Classical notes

Classical notes

In the volume Hindustani Music Today, authored by the well known music analyst and instrumentalist Deepak S Raja, the reader is given a full understanding of the components of Hindustani music in its entirety.

Beginning his work on a scholarly note by giving the reader a valid justification for calling this music ‘art music’, the book provides a panoramic spread of the major vocal and instrumental performers of the previous century.

Another saving grace has been that while most books of this genre descend into anecdotage about the greats and their ways on and off stage, this book concentrates instead on an intelligent perspective on what constitutes the essential makeover of their music. In the case of instruments, there is a thumb nail study of the status that instrument enjoys in present-day context, giving readers a full perspective, even while Raja deepens reader interest with its contents.

While a book of this nature is a comprehensive and reliable guide into the current music scene and its immediate antecedents, for a veteran music lover, parts of this work might be too simplistic. Also, several of the newer trends and offshoots springing from this music fold, particularly since the post-Independence period, have been excluded from the purview.

Thus, readers remain well informed on older gharana music but have little access to the shape of newer forms such as sufi music. Even the orientation of this music, after it lost court patronage and entered into the public domain of a nationwide broadcast format over radio and television media, has been left out in the contents.

In the course of presenting accounts of different genres of this music, there is no thought given to historicity as recorded in documented information. Instead, the tappa, for instance, is dubbed the camel driver’s song and the rudra veena is described as headed for the museum. On both accounts, there is very little of substantiation of this statement and it sounds as edict-like in tone; not beneficial to a volume dedicated to the total art form.

Of course, the contents of these chapters examine the current status of tappa or the popularity of the rudra veena in a rational way, but the window view is detracting in nature.

Where the work turns substantial is in its coverage of the instrumental playing styles of the northern school. The author, himself a surbahar player and a sitarist, has his finger on the pulse. The pertinent observation on the decline of shehnai playing due to a preference for brass bands and electronic synthesisers is a telling summation. The international market too has not opened up, the author states, as the shehnai’s principal proponent, the late Ustad Bismillah Khan, was a reluctant traveller.

As is acceptable in a book on Indian music, the demarcation used for the performance of ragas has also been taken up in this work.

Raja, in his characteristic analytical style, defines raga as a capacity of eliciting a certain range of emotional experiences that lie latent in the music and which the artist-performer must unleash and elicit a response from his audience.

This is a pleasant alternative to the usual manner of defining a raga according to the notes used in it so that the approach to raga understanding is transformed into a spiritual evolution. Speaking on the time factor in the performance of ragas, his conclusion is even more exclusive.

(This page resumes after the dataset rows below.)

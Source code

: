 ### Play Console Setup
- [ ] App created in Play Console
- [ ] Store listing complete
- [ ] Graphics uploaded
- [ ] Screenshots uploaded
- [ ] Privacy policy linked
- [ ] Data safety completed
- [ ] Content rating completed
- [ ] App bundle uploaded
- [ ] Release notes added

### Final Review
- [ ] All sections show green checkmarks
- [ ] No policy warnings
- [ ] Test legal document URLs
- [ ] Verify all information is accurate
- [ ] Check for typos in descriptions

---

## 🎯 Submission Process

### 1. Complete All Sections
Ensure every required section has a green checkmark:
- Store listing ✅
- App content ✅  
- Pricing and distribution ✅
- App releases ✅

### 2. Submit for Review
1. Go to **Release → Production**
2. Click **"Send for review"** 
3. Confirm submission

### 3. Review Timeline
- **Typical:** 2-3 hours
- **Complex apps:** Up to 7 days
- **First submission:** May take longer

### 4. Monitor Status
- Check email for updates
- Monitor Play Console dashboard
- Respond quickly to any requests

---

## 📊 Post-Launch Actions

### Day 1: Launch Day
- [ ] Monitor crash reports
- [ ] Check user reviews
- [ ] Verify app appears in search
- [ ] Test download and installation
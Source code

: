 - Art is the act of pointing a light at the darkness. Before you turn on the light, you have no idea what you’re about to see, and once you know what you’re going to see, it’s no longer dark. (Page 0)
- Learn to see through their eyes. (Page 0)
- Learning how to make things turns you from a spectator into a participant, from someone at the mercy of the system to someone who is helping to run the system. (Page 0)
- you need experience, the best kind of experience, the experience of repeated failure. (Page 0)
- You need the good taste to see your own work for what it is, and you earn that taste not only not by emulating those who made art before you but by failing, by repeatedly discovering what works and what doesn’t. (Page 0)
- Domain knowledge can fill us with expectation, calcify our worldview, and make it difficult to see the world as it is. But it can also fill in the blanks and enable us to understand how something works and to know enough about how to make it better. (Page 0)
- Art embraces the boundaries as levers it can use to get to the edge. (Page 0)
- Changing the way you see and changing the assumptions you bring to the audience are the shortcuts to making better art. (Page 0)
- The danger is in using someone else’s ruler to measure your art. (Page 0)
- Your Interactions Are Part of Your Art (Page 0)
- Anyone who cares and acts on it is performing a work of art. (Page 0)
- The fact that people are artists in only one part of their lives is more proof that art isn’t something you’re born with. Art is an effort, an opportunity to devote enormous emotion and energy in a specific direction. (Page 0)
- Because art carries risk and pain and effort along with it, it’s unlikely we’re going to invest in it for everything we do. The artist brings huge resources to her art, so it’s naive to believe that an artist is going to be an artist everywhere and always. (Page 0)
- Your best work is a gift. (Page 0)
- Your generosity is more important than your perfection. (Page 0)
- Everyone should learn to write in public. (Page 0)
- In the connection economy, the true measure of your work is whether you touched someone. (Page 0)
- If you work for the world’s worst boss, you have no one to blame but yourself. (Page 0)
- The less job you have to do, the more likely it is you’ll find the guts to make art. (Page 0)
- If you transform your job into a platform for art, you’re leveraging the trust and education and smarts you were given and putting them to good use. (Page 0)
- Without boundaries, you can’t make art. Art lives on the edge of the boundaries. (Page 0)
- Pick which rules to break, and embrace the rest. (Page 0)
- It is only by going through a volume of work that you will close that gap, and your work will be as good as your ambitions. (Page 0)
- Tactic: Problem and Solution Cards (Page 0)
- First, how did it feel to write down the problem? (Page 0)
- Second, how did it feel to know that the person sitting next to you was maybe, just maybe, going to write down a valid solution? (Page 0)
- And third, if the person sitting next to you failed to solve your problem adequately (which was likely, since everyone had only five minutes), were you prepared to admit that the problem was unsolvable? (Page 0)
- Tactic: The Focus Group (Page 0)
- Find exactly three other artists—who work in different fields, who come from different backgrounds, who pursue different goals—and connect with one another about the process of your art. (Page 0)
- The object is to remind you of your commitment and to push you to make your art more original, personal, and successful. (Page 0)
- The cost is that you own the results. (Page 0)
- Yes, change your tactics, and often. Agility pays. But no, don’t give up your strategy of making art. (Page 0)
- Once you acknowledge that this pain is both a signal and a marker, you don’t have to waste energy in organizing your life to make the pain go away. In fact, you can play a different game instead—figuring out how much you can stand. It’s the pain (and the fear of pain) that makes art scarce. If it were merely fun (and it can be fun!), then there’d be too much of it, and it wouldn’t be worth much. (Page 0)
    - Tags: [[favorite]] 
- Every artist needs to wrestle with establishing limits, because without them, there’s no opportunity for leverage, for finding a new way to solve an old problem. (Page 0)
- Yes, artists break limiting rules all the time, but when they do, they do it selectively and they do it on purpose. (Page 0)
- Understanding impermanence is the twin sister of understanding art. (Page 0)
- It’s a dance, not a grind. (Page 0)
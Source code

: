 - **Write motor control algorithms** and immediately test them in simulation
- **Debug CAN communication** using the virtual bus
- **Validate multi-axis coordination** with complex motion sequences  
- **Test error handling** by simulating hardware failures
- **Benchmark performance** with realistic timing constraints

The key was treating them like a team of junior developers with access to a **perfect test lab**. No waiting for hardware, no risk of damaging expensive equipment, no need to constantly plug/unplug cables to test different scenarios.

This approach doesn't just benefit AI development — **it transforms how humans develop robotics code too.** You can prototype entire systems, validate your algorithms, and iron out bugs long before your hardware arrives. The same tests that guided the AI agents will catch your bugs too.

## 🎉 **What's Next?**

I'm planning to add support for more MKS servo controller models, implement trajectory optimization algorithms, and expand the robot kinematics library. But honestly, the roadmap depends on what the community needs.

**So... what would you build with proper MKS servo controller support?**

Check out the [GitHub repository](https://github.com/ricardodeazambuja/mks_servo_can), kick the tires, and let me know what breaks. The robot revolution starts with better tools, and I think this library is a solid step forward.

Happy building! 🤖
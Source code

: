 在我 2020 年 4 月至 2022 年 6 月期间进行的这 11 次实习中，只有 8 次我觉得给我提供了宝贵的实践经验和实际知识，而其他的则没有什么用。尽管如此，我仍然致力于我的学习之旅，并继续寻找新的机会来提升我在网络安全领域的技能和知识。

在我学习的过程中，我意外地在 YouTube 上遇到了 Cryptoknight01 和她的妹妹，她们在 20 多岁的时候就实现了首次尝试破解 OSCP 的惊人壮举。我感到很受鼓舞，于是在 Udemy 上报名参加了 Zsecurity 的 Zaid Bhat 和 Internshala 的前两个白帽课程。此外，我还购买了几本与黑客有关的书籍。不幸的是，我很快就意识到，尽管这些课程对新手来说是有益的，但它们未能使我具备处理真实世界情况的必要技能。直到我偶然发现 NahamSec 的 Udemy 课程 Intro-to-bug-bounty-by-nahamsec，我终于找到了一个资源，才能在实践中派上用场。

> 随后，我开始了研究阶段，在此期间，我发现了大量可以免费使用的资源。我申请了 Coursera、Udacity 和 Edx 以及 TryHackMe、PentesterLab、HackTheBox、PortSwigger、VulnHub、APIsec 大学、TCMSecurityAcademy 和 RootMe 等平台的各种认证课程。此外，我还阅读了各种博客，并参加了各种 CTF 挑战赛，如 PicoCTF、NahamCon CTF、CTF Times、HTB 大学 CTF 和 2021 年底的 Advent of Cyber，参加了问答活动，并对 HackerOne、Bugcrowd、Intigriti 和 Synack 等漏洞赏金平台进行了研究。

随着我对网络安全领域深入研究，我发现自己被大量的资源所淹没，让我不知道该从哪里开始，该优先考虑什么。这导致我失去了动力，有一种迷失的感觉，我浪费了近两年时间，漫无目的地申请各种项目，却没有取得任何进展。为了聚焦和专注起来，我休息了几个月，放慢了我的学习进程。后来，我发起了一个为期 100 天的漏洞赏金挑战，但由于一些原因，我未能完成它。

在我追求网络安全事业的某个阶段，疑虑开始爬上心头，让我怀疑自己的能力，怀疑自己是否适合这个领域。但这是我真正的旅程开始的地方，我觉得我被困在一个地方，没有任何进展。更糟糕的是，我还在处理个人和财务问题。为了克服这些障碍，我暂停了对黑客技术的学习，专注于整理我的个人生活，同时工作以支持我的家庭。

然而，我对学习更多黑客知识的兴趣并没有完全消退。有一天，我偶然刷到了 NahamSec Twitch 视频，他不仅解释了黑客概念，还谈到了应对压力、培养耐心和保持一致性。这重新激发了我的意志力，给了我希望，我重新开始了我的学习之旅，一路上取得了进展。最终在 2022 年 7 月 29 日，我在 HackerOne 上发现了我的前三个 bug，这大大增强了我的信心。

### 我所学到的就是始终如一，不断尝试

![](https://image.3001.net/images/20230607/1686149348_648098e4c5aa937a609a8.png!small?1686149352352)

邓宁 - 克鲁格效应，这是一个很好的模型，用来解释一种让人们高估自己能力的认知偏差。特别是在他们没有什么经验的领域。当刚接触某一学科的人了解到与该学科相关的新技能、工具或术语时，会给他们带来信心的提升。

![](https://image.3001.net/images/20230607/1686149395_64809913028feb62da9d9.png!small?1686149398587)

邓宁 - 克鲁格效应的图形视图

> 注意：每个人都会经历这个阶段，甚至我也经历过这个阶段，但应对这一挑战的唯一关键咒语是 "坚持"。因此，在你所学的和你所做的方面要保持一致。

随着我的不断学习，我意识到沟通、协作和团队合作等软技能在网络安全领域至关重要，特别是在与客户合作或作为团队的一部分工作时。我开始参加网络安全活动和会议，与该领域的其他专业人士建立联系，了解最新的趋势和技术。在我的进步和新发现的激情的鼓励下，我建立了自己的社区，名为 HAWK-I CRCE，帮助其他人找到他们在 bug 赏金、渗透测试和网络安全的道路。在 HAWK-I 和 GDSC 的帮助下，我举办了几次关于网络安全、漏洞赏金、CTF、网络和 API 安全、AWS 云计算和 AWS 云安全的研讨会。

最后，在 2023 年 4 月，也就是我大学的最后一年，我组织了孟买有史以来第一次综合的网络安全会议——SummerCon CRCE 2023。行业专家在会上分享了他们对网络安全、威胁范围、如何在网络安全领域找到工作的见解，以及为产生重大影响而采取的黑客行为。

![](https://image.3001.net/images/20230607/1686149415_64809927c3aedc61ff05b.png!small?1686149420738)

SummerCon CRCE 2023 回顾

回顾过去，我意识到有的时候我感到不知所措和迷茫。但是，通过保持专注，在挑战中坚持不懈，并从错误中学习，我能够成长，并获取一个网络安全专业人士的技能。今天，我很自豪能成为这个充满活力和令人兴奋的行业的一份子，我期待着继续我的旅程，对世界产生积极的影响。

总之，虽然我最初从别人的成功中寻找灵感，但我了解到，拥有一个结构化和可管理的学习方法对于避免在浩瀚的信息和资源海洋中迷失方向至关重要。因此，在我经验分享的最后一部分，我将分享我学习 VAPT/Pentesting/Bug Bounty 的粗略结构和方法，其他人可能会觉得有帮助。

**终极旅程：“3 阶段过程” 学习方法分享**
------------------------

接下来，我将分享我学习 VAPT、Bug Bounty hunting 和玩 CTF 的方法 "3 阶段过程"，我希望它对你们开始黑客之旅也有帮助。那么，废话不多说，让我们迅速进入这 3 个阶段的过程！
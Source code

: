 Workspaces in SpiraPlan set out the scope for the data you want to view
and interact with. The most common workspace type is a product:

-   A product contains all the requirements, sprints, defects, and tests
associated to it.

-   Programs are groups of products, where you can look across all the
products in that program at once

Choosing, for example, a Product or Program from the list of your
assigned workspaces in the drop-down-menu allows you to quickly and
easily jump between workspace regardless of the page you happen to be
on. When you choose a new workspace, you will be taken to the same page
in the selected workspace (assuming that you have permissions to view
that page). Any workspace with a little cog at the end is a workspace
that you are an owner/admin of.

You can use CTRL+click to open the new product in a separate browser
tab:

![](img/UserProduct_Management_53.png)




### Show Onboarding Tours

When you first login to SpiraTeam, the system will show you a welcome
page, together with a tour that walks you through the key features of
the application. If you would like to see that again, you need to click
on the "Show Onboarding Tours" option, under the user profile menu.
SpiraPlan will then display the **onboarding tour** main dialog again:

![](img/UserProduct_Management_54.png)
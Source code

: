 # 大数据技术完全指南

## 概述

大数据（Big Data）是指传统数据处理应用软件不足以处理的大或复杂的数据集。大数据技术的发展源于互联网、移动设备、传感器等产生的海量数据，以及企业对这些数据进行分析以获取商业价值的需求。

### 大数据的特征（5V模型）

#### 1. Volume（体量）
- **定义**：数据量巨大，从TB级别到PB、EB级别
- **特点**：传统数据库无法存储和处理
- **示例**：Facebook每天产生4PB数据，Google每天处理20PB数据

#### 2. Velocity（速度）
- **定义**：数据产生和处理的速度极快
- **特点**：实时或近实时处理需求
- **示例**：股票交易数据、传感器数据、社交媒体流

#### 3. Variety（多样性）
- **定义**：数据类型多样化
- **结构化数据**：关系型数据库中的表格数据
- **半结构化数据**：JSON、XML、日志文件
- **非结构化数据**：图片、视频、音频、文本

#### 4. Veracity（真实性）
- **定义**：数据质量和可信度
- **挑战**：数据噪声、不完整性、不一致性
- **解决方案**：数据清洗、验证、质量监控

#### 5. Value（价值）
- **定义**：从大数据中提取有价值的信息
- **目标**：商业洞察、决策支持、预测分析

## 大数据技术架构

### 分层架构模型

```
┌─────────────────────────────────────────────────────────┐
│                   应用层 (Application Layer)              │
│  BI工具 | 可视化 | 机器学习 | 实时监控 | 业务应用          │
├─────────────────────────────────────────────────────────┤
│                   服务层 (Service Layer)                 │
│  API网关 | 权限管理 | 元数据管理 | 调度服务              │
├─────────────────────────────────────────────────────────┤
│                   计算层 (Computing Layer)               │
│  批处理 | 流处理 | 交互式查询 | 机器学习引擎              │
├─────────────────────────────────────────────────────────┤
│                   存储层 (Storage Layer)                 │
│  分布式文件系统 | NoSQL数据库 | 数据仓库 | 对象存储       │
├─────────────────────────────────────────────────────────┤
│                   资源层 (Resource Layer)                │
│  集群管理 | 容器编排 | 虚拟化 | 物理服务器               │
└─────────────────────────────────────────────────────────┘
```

Contending that the absence of such a system in southern music is due to the absence of marked climatic variations cannot be refuted outright. Also within the ambit of classical performances turning global, the time, if not a seasonal factor, definitely calls for relaxation.

On the other hand, when dwelling on the core genre, namely khayal, the book has been disappointing. His hinting at the revival of romanticism in khayal singing is not argued through with conviction as he simply resorts to nostalgia about the khayal of the yesteryears.

This is also the case with the treatment of the thumri from ad libs, its links with kathak dancing, and the names of its legendary performers such as Rasoolan Bai, Badi Moti Bai, Siddheshwari Bai, Begum Akhtar and Girija Devi. The singular contribution of male thumri singers, on the other hand, is sketched in precise clear-cut terms.

Another glaring disappointment of this volume is the poor quality of its visuals. Most of the pictures are stills and badly cropped photographs. In contrast, the text matter is penned flawlessly and edited scrupulously. It is a concise introduction to an art form, which goads the reader to delve deeper into the Hindustani classical music after going through its contents.